Après des concerts de Lieder, la jeune femme brune au visage rond entre à l'Opéra de Vienne en 1955, où elle décolle avec l'interprétation du personnage de Chérubin (Les Noces de Figaro de Mozart), avec Karl Böhm à la baguette.

Christa Ludwig triomphe ensuite, se produisant notamment à la Scala de Milan, au Royal Opera House de Londres mais aussi au Metropolitan Opera de New York.

Pendant 50 ans, elle « ne pense qu'à ses cordes vocales, jour et nuit », et s'administre au quotidien une discipline « semblable à celle des cosmonautes» pour préserver son timbre : pas de tabac ni d'alcool ... et même pas de cinéma, « parce que je devrais m'enfuir dès que mon voisin tousse».

En 1970, après 13 ans de mariage, elle divorce du baryton-basse autrichien Walter Berry, avec lequel elle a eu un enfant, et se remarie en 1972 avec le comédien et metteur en scène français Paul-Emile Deiber (mort en 2011).

« On est une légende si on est encore connu longtemps après sa mort »

Pour sa première à l'Opéra de Paris en novembre 1971, elle offre un récital de Lieder, marqué par dix rappels. « J'ai peur avant, pendant et le plaisir qui suit est si vite gâché par la pensée de la prochaine représentation», racontait celle qui a eu pour partenaires sur scène Maria Callas et Elisabeth Schwarzkopf.

Dotée d'une musicalité incomparable, possède un très grand répertoire, elle se produit sur toutes les grandes scènes internationales: Vienne, Berlin, Londres, Milan, Bayreuth, Salzbourg, New York, Buenos Aires, etc.

« Le monde de la musique perd avec la mort de Christa Ludwig la protagoniste d'une époque lumineuse et inimitable» , a réagi le théâtre de La Scala dans un communiqué, tandis que l'Opéra de Vienne saluait sur son site internet « la combinaison particulière d'une voix unique et d'une appréhension des rôles avec intelligence et talent d'interprétation» .

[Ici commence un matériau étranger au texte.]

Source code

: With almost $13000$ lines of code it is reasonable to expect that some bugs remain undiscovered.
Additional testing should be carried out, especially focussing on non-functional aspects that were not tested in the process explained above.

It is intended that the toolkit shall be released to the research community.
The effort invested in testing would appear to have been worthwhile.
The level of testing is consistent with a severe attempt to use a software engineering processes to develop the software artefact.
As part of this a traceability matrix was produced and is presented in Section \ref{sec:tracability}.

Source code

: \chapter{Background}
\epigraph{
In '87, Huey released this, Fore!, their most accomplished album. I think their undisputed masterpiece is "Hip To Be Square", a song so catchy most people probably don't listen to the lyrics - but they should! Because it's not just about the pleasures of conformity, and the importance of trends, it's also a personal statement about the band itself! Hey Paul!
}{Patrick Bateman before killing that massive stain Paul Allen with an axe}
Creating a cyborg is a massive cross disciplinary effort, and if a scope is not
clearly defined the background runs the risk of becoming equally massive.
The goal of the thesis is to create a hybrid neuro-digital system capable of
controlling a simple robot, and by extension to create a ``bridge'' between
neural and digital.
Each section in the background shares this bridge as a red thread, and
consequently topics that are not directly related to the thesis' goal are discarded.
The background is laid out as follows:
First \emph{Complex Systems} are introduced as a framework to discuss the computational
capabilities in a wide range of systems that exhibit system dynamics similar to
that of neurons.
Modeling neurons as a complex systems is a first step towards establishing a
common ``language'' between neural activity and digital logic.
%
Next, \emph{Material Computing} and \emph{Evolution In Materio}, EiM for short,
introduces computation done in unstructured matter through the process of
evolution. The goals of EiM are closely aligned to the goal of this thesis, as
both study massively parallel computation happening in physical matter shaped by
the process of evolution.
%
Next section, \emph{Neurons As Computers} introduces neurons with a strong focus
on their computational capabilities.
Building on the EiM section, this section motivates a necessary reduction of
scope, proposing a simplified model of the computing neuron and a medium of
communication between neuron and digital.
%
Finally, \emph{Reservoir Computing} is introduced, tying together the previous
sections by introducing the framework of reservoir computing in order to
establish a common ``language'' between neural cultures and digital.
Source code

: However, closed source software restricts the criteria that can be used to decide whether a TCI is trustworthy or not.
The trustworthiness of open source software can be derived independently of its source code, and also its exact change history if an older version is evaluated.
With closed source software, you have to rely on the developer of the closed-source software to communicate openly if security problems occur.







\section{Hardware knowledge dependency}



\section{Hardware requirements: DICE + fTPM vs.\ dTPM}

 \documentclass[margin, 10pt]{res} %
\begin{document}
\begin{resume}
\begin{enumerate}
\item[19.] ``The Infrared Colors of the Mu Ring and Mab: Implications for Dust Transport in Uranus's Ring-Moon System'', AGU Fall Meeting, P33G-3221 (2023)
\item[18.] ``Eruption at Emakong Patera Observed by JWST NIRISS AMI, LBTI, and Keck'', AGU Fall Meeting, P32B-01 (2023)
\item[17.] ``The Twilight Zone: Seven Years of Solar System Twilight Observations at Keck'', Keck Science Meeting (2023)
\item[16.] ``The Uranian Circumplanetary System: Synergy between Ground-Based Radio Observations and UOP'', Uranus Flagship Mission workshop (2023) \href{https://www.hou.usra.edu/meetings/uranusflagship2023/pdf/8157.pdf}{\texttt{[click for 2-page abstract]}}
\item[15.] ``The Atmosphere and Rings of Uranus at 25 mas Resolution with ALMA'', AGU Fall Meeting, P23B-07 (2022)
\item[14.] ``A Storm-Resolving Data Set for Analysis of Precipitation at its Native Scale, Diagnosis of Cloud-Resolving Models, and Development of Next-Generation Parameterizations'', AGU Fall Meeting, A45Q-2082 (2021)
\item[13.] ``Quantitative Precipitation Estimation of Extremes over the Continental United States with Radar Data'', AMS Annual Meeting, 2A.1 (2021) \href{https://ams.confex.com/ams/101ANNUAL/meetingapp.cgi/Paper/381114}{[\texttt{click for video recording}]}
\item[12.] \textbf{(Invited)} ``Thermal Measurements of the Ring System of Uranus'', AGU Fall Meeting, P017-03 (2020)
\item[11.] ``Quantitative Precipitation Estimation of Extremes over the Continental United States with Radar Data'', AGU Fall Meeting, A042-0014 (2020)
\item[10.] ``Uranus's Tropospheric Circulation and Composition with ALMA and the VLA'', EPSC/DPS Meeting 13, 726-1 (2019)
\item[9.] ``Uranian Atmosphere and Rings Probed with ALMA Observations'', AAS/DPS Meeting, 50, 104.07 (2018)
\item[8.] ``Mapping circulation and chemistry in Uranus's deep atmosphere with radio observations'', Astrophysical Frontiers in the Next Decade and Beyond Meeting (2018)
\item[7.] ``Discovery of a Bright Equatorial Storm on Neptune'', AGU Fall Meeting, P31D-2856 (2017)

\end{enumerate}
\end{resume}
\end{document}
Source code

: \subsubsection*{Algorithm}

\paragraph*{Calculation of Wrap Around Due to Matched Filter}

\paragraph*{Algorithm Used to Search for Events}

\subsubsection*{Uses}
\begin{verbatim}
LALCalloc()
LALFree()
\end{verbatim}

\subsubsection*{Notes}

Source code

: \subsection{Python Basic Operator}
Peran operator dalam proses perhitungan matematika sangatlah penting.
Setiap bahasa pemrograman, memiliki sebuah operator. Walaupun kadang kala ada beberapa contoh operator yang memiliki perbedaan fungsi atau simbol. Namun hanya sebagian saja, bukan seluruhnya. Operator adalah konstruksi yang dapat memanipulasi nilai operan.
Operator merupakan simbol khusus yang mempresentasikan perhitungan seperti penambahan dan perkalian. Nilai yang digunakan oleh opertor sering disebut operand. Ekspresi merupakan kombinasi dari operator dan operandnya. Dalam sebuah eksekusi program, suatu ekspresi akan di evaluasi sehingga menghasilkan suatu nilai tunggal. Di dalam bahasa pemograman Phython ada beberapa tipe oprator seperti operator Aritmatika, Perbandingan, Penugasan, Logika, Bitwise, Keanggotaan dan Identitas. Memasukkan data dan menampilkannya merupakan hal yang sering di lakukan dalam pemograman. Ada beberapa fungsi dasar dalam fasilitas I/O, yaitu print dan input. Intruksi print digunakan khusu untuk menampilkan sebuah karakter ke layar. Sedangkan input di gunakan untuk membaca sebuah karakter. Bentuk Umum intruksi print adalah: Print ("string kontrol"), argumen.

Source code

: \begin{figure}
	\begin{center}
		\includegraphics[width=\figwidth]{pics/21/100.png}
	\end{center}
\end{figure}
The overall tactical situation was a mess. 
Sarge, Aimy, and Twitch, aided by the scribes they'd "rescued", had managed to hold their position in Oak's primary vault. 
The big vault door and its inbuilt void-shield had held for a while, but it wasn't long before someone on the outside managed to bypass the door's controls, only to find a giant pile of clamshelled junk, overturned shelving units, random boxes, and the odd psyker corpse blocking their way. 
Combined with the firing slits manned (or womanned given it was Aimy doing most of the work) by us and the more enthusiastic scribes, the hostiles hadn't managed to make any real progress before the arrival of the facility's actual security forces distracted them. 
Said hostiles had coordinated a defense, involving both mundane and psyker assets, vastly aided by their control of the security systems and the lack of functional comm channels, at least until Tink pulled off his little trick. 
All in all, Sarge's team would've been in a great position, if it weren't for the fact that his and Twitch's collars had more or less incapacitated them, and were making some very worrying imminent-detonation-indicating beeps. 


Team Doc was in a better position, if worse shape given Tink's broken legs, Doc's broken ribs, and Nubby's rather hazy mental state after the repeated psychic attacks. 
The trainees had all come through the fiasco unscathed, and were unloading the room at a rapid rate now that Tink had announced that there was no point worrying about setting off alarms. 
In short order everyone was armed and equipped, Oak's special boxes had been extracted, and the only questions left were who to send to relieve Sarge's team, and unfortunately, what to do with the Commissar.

Après 49 ans de carrière, elle fait une tournée d'adieux de deux ans qui s'achève naturellement à Vienne, en 1994. Un journaliste qui lui demandait comment elle vivait son statut de diva, elle répondait, non sans humour: « On est une légende si on est encore connu longtemps après sa mort et, de préférence, si on a eu une mort tragique!».